# Using someone elses reciever at my house?



## charmz (Sep 5, 2011)

My friend got the free HDDVR upgrade at install...but cancelled his DVR service after the first month 

I have DVR service active on my account so I gave him one of my HD recievers and took his HDDVR 

Both work fine at the two houses, however...I cannot record anything on his HDDVR @ my house

Is there anway around this?

H24 is the reciever type


----------



## blaqhauq (Dec 13, 2010)

I don't think you can get around it. That receiver is on a account that does not have dvr so it doesn't matter who uses it. Or where you use it. It's still on his account. Just like if he orders ppv on the box you gave him, you will get billed for it and vice versa.


----------



## WestDC (Feb 9, 2008)

charmz said:


> My friend got the free HDDVR upgrade at install...but cancelled his DVR service after the first month
> 
> I have DVR service active on my account so I gave him one of my HD recievers and took his HDDVR
> 
> ...


As suggested=The Each receiver is Activated indepented of the main account setting- You need to return the HDDVR to your friend or you both need to call D* (be on the phone together) and swap then proper on your account.

Or-Swqp them back and forget about it.


----------



## trh (Nov 3, 2007)

His Terms of Service says that he has to maintain DVR service for 2 years after he got his install. DirecTV is going to want that box back and they may charge him $$$ for cancelling his service early.

Do you own that HD receiver? if it was a leased unit, I think you also violated the Terms of Service. 

You should swap the units back.


----------



## charmz (Sep 5, 2011)

oh damn...of well thought i could get a second DVR

you are talking about swapping...is there a way to swap receivers legit?...(both calling and saying we want to do so)


----------



## trh (Nov 3, 2007)

He isn't going to want to swap (and I don't believe there is a way to do this).
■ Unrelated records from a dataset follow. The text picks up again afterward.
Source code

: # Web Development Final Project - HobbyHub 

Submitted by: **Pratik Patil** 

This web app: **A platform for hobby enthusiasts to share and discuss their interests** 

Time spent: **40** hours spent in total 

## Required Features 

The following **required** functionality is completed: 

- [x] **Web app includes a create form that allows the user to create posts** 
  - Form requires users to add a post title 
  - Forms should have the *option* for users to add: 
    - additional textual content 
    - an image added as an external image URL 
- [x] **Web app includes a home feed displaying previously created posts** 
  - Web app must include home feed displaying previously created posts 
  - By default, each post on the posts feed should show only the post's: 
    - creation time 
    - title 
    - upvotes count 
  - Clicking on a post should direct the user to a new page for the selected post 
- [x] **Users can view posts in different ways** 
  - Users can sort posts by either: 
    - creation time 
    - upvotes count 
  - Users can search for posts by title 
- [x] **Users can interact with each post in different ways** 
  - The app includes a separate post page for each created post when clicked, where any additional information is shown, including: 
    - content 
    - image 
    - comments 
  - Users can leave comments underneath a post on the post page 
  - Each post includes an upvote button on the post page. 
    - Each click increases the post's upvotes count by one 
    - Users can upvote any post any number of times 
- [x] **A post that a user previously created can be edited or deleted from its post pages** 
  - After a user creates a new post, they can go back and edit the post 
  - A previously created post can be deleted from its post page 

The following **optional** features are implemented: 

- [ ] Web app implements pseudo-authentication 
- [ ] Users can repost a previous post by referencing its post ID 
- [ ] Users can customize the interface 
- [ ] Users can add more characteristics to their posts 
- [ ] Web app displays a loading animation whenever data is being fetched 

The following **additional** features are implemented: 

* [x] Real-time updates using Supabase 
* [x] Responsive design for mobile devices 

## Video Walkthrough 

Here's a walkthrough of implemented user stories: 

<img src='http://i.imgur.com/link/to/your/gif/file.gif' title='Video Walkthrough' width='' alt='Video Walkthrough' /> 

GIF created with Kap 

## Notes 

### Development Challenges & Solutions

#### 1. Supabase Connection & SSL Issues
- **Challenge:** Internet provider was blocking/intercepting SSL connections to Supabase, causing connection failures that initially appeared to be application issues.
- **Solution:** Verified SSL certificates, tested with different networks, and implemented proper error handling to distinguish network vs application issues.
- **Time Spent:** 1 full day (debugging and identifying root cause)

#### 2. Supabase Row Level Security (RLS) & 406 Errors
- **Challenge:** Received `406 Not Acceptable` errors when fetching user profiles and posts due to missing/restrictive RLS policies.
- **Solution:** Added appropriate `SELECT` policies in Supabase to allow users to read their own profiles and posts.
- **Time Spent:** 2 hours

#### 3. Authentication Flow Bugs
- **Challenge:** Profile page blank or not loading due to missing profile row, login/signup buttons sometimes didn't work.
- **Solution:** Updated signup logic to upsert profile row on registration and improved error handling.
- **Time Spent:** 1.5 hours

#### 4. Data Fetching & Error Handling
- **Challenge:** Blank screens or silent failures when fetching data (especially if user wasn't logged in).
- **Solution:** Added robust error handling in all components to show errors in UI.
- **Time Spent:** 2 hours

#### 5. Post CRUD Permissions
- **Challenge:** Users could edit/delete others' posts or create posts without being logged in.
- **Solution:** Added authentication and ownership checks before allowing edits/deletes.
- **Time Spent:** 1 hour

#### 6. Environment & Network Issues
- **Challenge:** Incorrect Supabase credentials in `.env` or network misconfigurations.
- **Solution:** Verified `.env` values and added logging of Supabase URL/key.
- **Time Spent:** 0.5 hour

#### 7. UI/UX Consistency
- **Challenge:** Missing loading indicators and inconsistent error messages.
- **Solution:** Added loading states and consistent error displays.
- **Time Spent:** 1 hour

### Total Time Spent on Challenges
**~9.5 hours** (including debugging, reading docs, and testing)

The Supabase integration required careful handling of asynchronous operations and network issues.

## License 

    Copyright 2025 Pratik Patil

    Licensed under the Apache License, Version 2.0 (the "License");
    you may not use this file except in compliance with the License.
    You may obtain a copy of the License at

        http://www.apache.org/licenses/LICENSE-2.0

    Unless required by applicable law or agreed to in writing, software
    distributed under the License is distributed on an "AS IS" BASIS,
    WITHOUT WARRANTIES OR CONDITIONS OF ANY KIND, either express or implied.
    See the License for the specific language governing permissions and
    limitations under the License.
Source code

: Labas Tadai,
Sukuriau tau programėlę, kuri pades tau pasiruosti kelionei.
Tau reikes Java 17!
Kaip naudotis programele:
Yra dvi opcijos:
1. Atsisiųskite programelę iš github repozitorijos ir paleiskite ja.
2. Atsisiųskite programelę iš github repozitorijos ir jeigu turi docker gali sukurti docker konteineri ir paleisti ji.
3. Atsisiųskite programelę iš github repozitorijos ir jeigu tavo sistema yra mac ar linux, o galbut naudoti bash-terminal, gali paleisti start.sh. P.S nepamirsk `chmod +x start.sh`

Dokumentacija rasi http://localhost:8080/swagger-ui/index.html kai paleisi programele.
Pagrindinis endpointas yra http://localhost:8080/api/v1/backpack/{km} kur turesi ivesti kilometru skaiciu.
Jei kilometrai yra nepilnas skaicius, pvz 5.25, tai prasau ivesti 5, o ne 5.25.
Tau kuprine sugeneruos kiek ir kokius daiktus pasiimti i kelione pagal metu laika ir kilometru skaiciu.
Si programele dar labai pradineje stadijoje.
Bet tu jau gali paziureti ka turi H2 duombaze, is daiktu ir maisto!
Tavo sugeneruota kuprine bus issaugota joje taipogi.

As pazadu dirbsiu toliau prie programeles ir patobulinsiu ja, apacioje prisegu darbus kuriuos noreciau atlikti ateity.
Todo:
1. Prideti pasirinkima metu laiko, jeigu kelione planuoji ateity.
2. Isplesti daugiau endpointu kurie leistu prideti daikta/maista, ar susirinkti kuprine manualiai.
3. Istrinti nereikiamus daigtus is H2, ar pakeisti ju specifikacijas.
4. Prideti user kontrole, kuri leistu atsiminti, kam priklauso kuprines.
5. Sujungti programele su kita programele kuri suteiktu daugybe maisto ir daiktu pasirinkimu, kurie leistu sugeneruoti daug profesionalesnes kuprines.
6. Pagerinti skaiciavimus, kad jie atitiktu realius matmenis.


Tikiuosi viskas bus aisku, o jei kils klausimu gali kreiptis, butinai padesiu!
When he signed up for HD DVR one month ago, he agreed to this from DirecTV(I edited out some parts):



> We do not charge an ECF if you decide to cancel your DVR Service or HD Access early, so long as you maintain the base level of programming. However, upon cancellation of DVR Service and/or HD Access, you are required to return the equipment used in connection with these services to DIRECTV... If you cease to be our customer (whether voluntarily or involuntarily), you must contact DIRECTV within 7 days of termination of your base level of programming to arrange for an equipment return kit or kits.... If we haven't received your equipment within 21 days of termination of your base level of programming, or if the equipment is returned in damaged condition, we will charge you $45 for each standard box, $175 for each DVR box, $125 for each HD box, *and $250 for each HD-DVR*, so please promptly attend to your equipment return.


You need to get him back his box so he can return it.

*Source Link*


----------



## WestDC (Feb 9, 2008)

charmz said:


> oh damn...of well thought i could get a second DVR
> 
> you are talking about swapping...is there a way to swap receivers legit?...(both calling and saying we want to do so)
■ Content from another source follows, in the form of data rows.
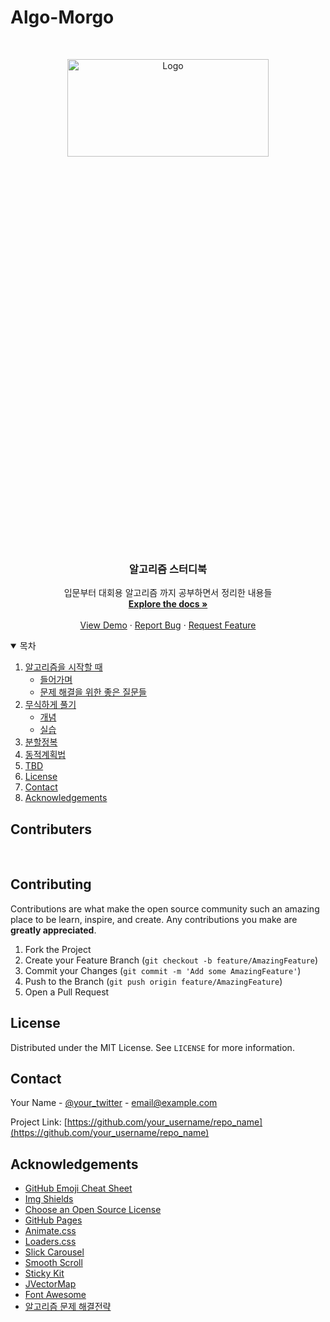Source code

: # Algo-Morgo

<!--
*** Thanks for checking out the Best-README-Template. If you have a suggestion
*** that would make this better, please fork the repo and create a pull request
*** or simply open an issue with the tag "enhancement".
*** Thanks again! Now go create something AMAZING! :D
-->



<!-- PROJECT SHIELDS -->
<!--
*** I'm using markdown "reference style" links for readability.
*** Reference links are enclosed in brackets [ ] instead of parentheses ( ).
*** See the bottom of this document for the declaration of the reference variables
*** for contributors-url, forks-url, etc. This is an optional, concise syntax you may use.
*** https://www.markdownguide.org/basic-syntax/#reference-style-links
-->

<!-- [![Contributors][contributors-shield]][contributors-url]
[![Forks][forks-shield]][forks-url]
[![Stargazers][stars-shield]][stars-url]
[![Issues][issues-shield]][issues-url]
[![MIT License][license-shield]][license-url] -->



<!-- PROJECT LOGO -->
<br />
<p align="center">
  <a href="https://github.com/Gummybearr/Algo-Morgo/#">
    <img src="https://3.bp.blogspot.com/-bsAe5iHfUvw/XMm2l8YCMtI/AAAAAAAAA28/9-Uj-v3GHhIE06c1_HdSEOeXML1byHInACLcBGAs/s1600/what-is-an-algorithm.png" alt="Logo" width="80%" height="20%">
  </a>

  <h3 align="center">알고리즘 스터디북</h3>

  <p align="center">
    입문부터 대회용 알고리즘 까지 공부하면서 정리한 내용들
    <br />
    <a href="https://github.com/Gummybearr/Algo-Morgo/#"><strong>Explore the docs »</strong></a>
    <br />
    <br />
    <a href="https://github.com/Gummybearr/Algo-Morgo/#">View Demo</a>
    ·
    <a href="https://github.com/Gummybearr/Algo-Morgo/#">Report Bug</a>
    ·
    <a href="https://github.com/Gummybearr/Algo-Morgo/#">Request Feature</a>
  </p>
</p>



<!-- TABLE OF CONTENTS -->
<details open="open">
  <summary>목차</summary>
  <ol>
    <li>
      <a href="#about-the-project">알고리즘을 시작할 때</a>
      <ul>
        <li><a href="#built-with">들어가며</a></li>
        <li><a href="#built-with">문제 해결을 위한 좋은 질문들</a></li>
      </ul>
    </li>
    <li>
      <a href="#getting-started">무식하게 풀기</a>
      <ul>
        <li><a href="#prerequisites">개념</a></li>
        <li><a href="#installation">실습</a></li>
      </ul>
    </li>
    <li><a href="#usage">분할정복</a></li>
    <li><a href="#roadmap">동적계획법</a></li>
    <li><a href="#contributing">TBD</a></li>
    <li><a href="#license">License</a></li>
    <li><a href="#contact">Contact</a></li>
    <li><a href="#acknowledgements">Acknowledgements</a></li>
  </ol>
</details>



<!-- ABOUT THE PROJECT -->
## Contributers

<br/>



<!-- CONTRIBUTING -->
## Contributing

Contributions are what make the open source community such an amazing place to be learn, inspire, and create. Any contributions you make are **greatly appreciated**.

1. Fork the Project
2. Create your Feature Branch (`git checkout -b feature/AmazingFeature`)
3. Commit your Changes (`git commit -m 'Add some AmazingFeature'`)
4. Push to the Branch (`git push origin feature/AmazingFeature`)
5. Open a Pull Request



<!-- LICENSE -->
## License

Distributed under the MIT License. See `LICENSE` for more information.



<!-- CONTACT -->
## Contact

Your Name - [@your_twitter](https://twitter.com/your_username) - email@example.com

Project Link: [https://github.com/your_username/repo_name](https://github.com/your_username/repo_name)



<!-- ACKNOWLEDGEMENTS -->
## Acknowledgements
* [GitHub Emoji Cheat Sheet](https://www.webpagefx.com/tools/emoji-cheat-sheet)
* [Img Shields](https://shields.io)
* [Choose an Open Source License](https://choosealicense.com)
* [GitHub Pages](https://pages.github.com)
* [Animate.css](https://daneden.github.io/animate.css)
* [Loaders.css](https://connoratherton.com/loaders)
* [Slick Carousel](https://kenwheeler.github.io/slick)
* [Smooth Scroll](https://github.com/cferdinandi/smooth-scroll)
* [Sticky Kit](http://leafo.net/sticky-kit)
* [JVectorMap](http://jvectormap.com)
* [Font Awesome](https://fontawesome.com)
* [알고리즘 문제 해결전략](https://https://book.algospot.com/index.html)





<!-- MARKDOWN LINKS & IMAGES -->
<!-- https://www.markdownguide.org/basic-syntax/#reference-style-links -->
<!-- [contributors-shield]: https://img.shields.io/github/contributors/othneildrew/Best-README-Template.svg?style=for-the-badge
[contributors-url]: https://github.com/othneildrew/Best-README-Template/graphs/contributors
[forks-shield]: https://img.shields.io/github/forks/othneildrew/Best-README-Template.svg?style=for-the-badge
[forks-url]: https://github.com/othneildrew/Best-README-Template/network/members
[stars-shield]: https://img.shields.io/github/stars/othneildrew/Best-README-Template.svg?style=for-the-badge
[stars-url]: https://github.com/othneildrew/Best-README-Template/stargazers
[issues-shield]: https://img.shields.io/github/issues/othneildrew/Best-README-Template.svg?style=for-the-badge
[issues-url]: https://github.com/othneildrew/Best-README-Template/issues
[license-shield]: https://img.shields.io/github/license/othneildrew/Best-README-Template.svg?style=for-the-badge
[license-url]: https://github.com/othneildrew/Best-README-Template/blob/master/LICENSE.txt
[linkedin-shield]: https://img.shields.io/badge/-LinkedIn-black.svg?style=for-the-badge&logo=linkedin&colorB=555
[linkedin-url]: https://linkedin.com/in/othneildrew
[product-screenshot]: images/screenshot.png
 -->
 You can purchase a "owned HDDVR" on ebay(just check the RID number with D* before purchase) or a leased HDDVR form any online retailer like amazon or solidsignal.

Get your box back and return his to him ASAP


----------



## HoTat2 (Nov 16, 2005)

trh said:


> His Terms of Service says that he has to maintain DVR service for 2 years after he got his install. DirecTV is going to want that box back and they may charge him $$$ for cancelling his service early.
> 
> Do you own that HD receiver? if it was a leased unit, I think you also violated the Terms of Service.
> 
> You should swap the units back.


That's what I didn't understand. Unless the OP's friend owns the box, if he cancels service on a leased receiver after only one month, DIRECTV will assess an ETF and demand return of the box within about 20 days after the receipt of a return kit or they will charge him for the cost of the receiver as well.


----------



## trh (Nov 3, 2007)

HoTat2 said:


> Unless the OP's friend owns the box, if he cancels service on a leased receiver after only one month, DIRECTV will assess an ETF and demand return of the box within about 20 days after the receipt of a return kit or they will charge him for the cost of the receiver as well.


No EFT if he just cancels DVR service, but they do want the box back.
------------------------------------
And yes, I'm assuming that his box is leased and not owned because of the OP's original statement "My friend got the free HDDVR upgrade at install"


----------